*REQUIREMENT:* Filter the entries for the word "subsection". Copy each line in which it occurs.

--- GIVEN ENTRIES Enclosed Below ---

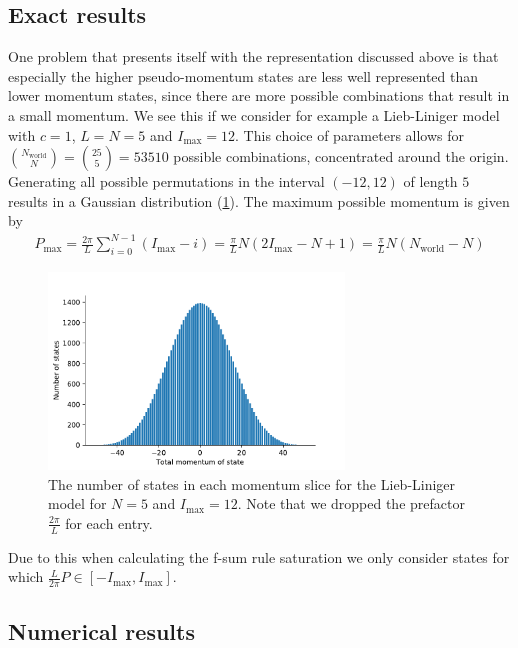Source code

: \documentclass[11pt, a4paper]{report} %
\begin{document}
\subsection{Exact results}\label{sec:exact}

One problem that presents itself with the representation discussed above is that especially the higher pseudo-momentum states are less well represented than lower momentum states, since there are more possible combinations that result in a small momentum.
We see this if we consider for example a Lieb-Liniger model with \(c=1\), \(L=N=5\) and \(I_{\max} =12\).
This choice of parameters allows for \(\binom{N_{\mathrm{world}}}{N}=\binom{25}{5}=53510\) possible combinations, concentrated around the origin.
Generating all possible permutations in the interval \((-12, 12)\) of length \(5\) results in a Gaussian distribution (\cref{fig:no_of_states}).
The maximum possible momentum is given by
\begin{align}
  \label{eq:50}
  P_{\max} = \frac{2\pi}{L}\sum_{i=0}^{N-1}(I_{\max}-i) = \frac{\pi}{L}N (2 I_{\max} -N +1) = \frac{\pi}{L}N (N_{\mathrm{world}} -N)
\end{align}

\begin{figure}[tb!]
  \centering
  \includegraphics[width=0.7\textwidth]{no_of_states}
  \caption{The number of states in each momentum slice for the Lieb-Liniger model for \(N=5\) and \(I_{\max}=12\). Note that we dropped the prefactor \(\frac{2\pi}{L}\) for each entry.}
  \label{fig:no_of_states}
\end{figure}

Due to this when calculating the f-sum rule saturation we only consider states for which \(\frac{L}{2\pi}P \in [-I_{\max},I_{\max}]\).






\subsection{Numerical results}
\end{document}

--- End of Enclosed GIVEN ENTRIES ---

*COMPLETED EXERCISE:*
\subsection{Exact results}\label{sec:exact}
\subsection{Numerical results}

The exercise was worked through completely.